[Opening DATA FOR PROCESSING section]
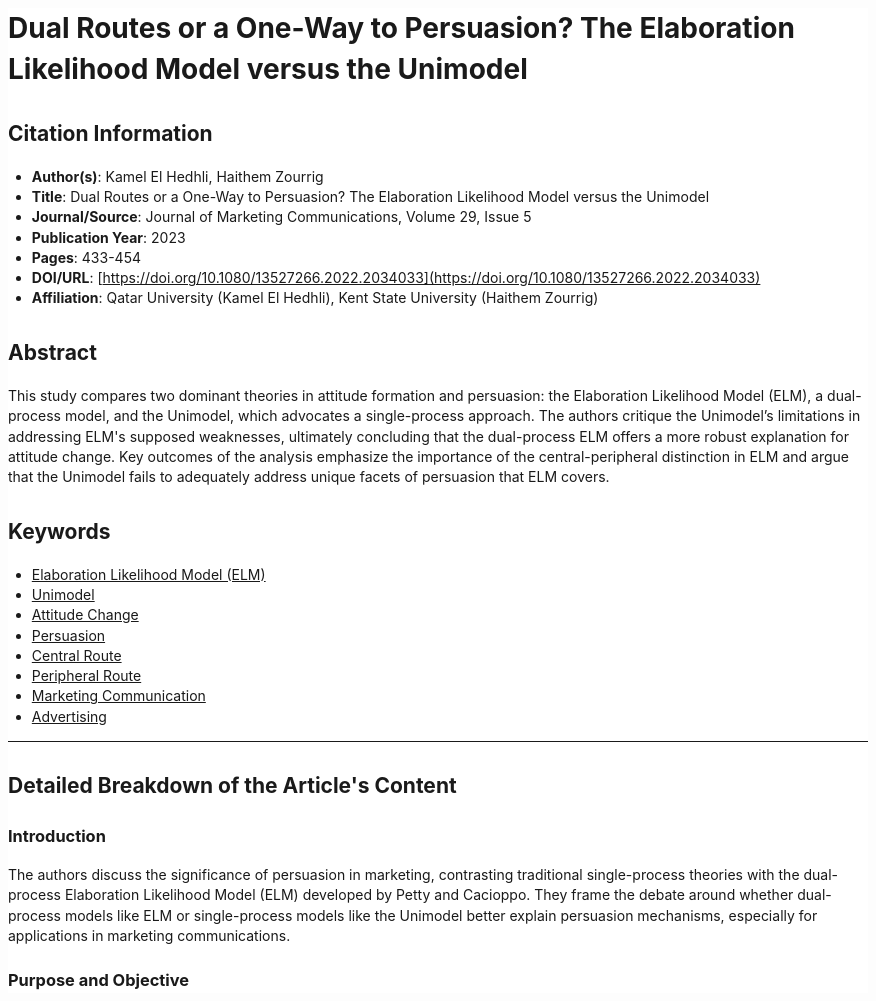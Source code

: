 # **Dual Routes or a One-Way to Persuasion? The Elaboration Likelihood Model versus the Unimodel**

## Citation Information

- **Author(s)**: Kamel El Hedhli, Haithem Zourrig
- **Title**: Dual Routes or a One-Way to Persuasion? The Elaboration Likelihood Model versus the Unimodel
- **Journal/Source**: Journal of Marketing Communications, Volume 29, Issue 5
- **Publication Year**: 2023
- **Pages**: 433-454
- **DOI/URL**: [https://doi.org/10.1080/13527266.2022.2034033](https://doi.org/10.1080/13527266.2022.2034033)
- **Affiliation**: Qatar University (Kamel El Hedhli), Kent State University (Haithem Zourrig)

## Abstract

This study compares two dominant theories in attitude formation and persuasion: the Elaboration Likelihood Model (ELM), a dual-process model, and the Unimodel, which advocates a single-process approach. The authors critique the Unimodel’s limitations in addressing ELM's supposed weaknesses, ultimately concluding that the dual-process ELM offers a more robust explanation for attitude change. Key outcomes of the analysis emphasize the importance of the central-peripheral distinction in ELM and argue that the Unimodel fails to adequately address unique facets of persuasion that ELM covers.

## Keywords

- [Elaboration Likelihood Model (ELM)](https://scholar.google.com/scholar?q=Elaboration+Likelihood+Model)
- [Unimodel](https://scholar.google.com/scholar?q=Unimodel)
- [Attitude Change](https://scholar.google.com/scholar?q=Attitude+Change)
- [Persuasion](https://scholar.google.com/scholar?q=Persuasion)
- [Central Route](https://scholar.google.com/scholar?q=Central+Route)
- [Peripheral Route](https://scholar.google.com/scholar?q=Peripheral+Route)
- [Marketing Communication](https://scholar.google.com/scholar?q=Marketing+Communication)
- [Advertising](https://scholar.google.com/scholar?q=Advertising)

---

## Detailed Breakdown of the Article's Content

### Introduction

The authors discuss the significance of persuasion in marketing, contrasting traditional single-process theories with the dual-process Elaboration Likelihood Model (ELM) developed by Petty and Cacioppo. They frame the debate around whether dual-process models like ELM or single-process models like the Unimodel better explain persuasion mechanisms, especially for applications in marketing communications.

### Purpose and Objective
[Closing DATA FOR PROCESSING section]
# WHAT TO PRODUCE:
Leaving images out, please output every line of the data exactly.

# OUTPUT BELOW:
Source code

: # **Dual Routes or a One-Way to Persuasion? The Elaboration Likelihood Model versus the Unimodel**

## Citation Information

- **Author(s)**: Kamel El Hedhli, Haithem Zourrig
- **Title**: Dual Routes or a One-Way to Persuasion? The Elaboration Likelihood Model versus the Unimodel
- **Journal/Source**: Journal of Marketing Communications, Volume 29, Issue 5
- **Publication Year**: 2023
- **Pages**: 433-454
- **DOI/URL**: [https://doi.org/10.1080/13527266.2022.2034033](https://doi.org/10.1080/13527266.2022.2034033)
- **Affiliation**: Qatar University (Kamel El Hedhli), Kent State University (Haithem Zourrig)

## Abstract

This study compares two dominant theories in attitude formation and persuasion: the Elaboration Likelihood Model (ELM), a dual-process model, and the Unimodel, which advocates a single-process approach. The authors critique the Unimodel’s limitations in addressing ELM's supposed weaknesses, ultimately concluding that the dual-process ELM offers a more robust explanation for attitude change. Key outcomes of the analysis emphasize the importance of the central-peripheral distinction in ELM and argue that the Unimodel fails to adequately address unique facets of persuasion that ELM covers.

## Keywords

- [Elaboration Likelihood Model (ELM)](https://scholar.google.com/scholar?q=Elaboration+Likelihood+Model)
- [Unimodel](https://scholar.google.com/scholar?q=Unimodel)
- [Attitude Change](https://scholar.google.com/scholar?q=Attitude+Change)
- [Persuasion](https://scholar.google.com/scholar?q=Persuasion)
- [Central Route](https://scholar.google.com/scholar?q=Central+Route)
- [Peripheral Route](https://scholar.google.com/scholar?q=Peripheral+Route)
- [Marketing Communication](https://scholar.google.com/scholar?q=Marketing+Communication)
- [Advertising](https://scholar.google.com/scholar?q=Advertising)

---

## Detailed Breakdown of the Article's Content

### Introduction

The authors discuss the significance of persuasion in marketing, contrasting traditional single-process theories with the dual-process Elaboration Likelihood Model (ELM) developed by Petty and Cacioppo. They frame the debate around whether dual-process models like ELM or single-process models like the Unimodel better explain persuasion mechanisms, especially for applications in marketing communications.

### Purpose and Objective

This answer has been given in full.